- [DATASET EXTRACT]:
□ □ □ □
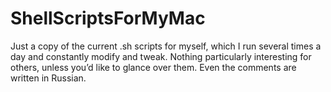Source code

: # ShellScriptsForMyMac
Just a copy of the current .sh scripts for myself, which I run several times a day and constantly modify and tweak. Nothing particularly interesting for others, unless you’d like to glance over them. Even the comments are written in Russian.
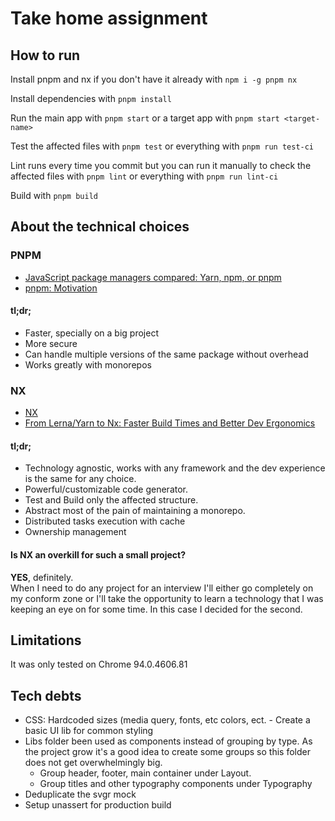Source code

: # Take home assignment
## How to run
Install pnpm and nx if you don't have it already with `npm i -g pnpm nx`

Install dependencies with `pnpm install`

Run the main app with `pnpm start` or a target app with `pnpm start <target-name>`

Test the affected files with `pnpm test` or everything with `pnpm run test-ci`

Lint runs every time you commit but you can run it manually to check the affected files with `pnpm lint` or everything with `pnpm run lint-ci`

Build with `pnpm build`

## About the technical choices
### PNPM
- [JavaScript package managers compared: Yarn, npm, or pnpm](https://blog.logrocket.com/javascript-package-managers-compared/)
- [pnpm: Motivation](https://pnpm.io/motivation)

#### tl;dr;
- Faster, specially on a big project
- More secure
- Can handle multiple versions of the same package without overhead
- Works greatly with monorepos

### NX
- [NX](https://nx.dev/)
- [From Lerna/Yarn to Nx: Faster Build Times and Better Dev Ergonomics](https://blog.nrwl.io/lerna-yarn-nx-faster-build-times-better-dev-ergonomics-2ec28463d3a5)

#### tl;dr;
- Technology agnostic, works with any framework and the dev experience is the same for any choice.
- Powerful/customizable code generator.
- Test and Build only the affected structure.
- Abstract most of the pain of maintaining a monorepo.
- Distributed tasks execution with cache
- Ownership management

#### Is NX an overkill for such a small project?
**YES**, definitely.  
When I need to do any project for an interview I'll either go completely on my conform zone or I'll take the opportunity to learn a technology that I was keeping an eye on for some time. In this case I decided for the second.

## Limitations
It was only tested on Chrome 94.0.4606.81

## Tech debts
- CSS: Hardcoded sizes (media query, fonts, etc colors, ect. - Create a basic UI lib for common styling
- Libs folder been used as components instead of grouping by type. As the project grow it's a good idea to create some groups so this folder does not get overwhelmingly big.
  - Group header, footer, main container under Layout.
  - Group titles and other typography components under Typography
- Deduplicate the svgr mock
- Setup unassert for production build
□ □ □ □
- [WHAT THIS TASK INVOLVES]: Each entry should be repeated exactly as it appears; the pictures stay out.

- [EXERCISE RESPONSE]:
Source code

: # ShellScriptsForMyMac
Just a copy of the current .sh scripts for myself, which I run several times a day and constantly modify and tweak. Nothing particularly interesting for others, unless you’d like to glance over them. Even the comments are written in Russian.
Source code

: # Take home assignment
## How to run
Install pnpm and nx if you don't have it already with `npm i -g pnpm nx`

Install dependencies with `pnpm install`

Run the main app with `pnpm start` or a target app with `pnpm start <target-name>`

Test the affected files with `pnpm test` or everything with `pnpm run test-ci`

Lint runs every time you commit but you can run it manually to check the affected files with `pnpm lint` or everything with `pnpm run lint-ci`

Build with `pnpm build`

## About the technical choices
### PNPM
- [JavaScript package managers compared: Yarn, npm, or pnpm](https://blog.logrocket.com/javascript-package-managers-compared/)
- [pnpm: Motivation](https://pnpm.io/motivation)

#### tl;dr;
- Faster, specially on a big project
- More secure
- Can handle multiple versions of the same package without overhead
- Works greatly with monorepos

### NX
- [NX](https://nx.dev/)
- [From Lerna/Yarn to Nx: Faster Build Times and Better Dev Ergonomics](https://blog.nrwl.io/lerna-yarn-nx-faster-build-times-better-dev-ergonomics-2ec28463d3a5)

#### tl;dr;
- Technology agnostic, works with any framework and the dev experience is the same for any choice.
- Powerful/customizable code generator.
- Test and Build only the affected structure.
- Abstract most of the pain of maintaining a monorepo.
- Distributed tasks execution with cache
- Ownership management

#### Is NX an overkill for such a small project?
**YES**, definitely.  
When I need to do any project for an interview I'll either go completely on my conform zone or I'll take the opportunity to learn a technology that I was keeping an eye on for some time. In this case I decided for the second.

## Limitations
It was only tested on Chrome 94.0.4606.81

## Tech debts
- CSS: Hardcoded sizes (media query, fonts, etc colors, ect. - Create a basic UI lib for common styling
- Libs folder been used as components instead of grouping by type. As the project grow it's a good idea to create some groups so this folder does not get overwhelmingly big.
  - Group header, footer, main container under Layout.
  - Group titles and other typography components under Typography
- Deduplicate the svgr mock
- Setup unassert for production build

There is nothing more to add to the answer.